Когда за громадой слона сомкнулись шуршащие стебли маиса, я почувствовал потребность в отдыхе и присел, а чернокожий бросился в дом и вернулся через минуту с ребенком. Сжав свои маленькие черные кулачки, ребенок спокойно спал.

Моя третья встреча со слонами была еще более неуютна. Мы несли караульную службу и остановились на ночь близ реки Рамисси на британской стороне в слоновой траве. Это растение не потому называется слоновым, что слоны едят его стебли толщиной с маисовый стебель, а потому что эта трава выше всякого слона. Мы расположились в ней, улегшись длинной цепью вдоль тропы этих чудовищ. Москиты кусали совершенно невыносимо, поэтому я натянул на голову свою куртку и велел своему юному помощнику плотно застегнуть ее на мне.

Во сне я слышал гром, и в следующий момент меня разбудила чья-то дергающая рука. Оглушающий крик и шум приближались к нам с быстротой урагана. Это был тяжелый, громоподобный топот, сопровождаемый треском стеблей и хриплым визгом.

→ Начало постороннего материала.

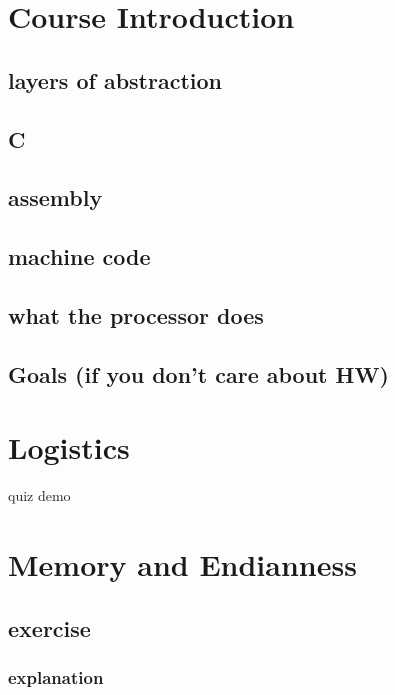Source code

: \section{Course Introduction}

\subsection{layers of abstraction}

\subsection{C}





\subsection{assembly}




\subsection{machine code}



\subsection{what the processor does}




\subsection{Goals (if you don't care about HW)}


\section{Logistics}


\begin{frame}{quiz demo}
\end{frame}

\section{Memory and Endianness}



\subsection{exercise}

\subsubsection{explanation}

— Тембо! (слон) — орали наши негры. Меня больно ударил по носу чей-то сапог, отчего я снова упал, затем мне пришлось выдержать поединок с моей застегнутой на голове курткой, и, когда я, наконец, благополучно вылез из нее, перед моими глазами предстало видение: будто вокруг меня под ночным небом двигаются с быстротой ста километров в час церковные башни. Эти башни падали, нагибались и катились в погоне за убегающей перед ними толпой. Люди съезжали вниз по скользкой глине и попадали, наконец, ныряя и брызгая, в темные воды реки Рамисси.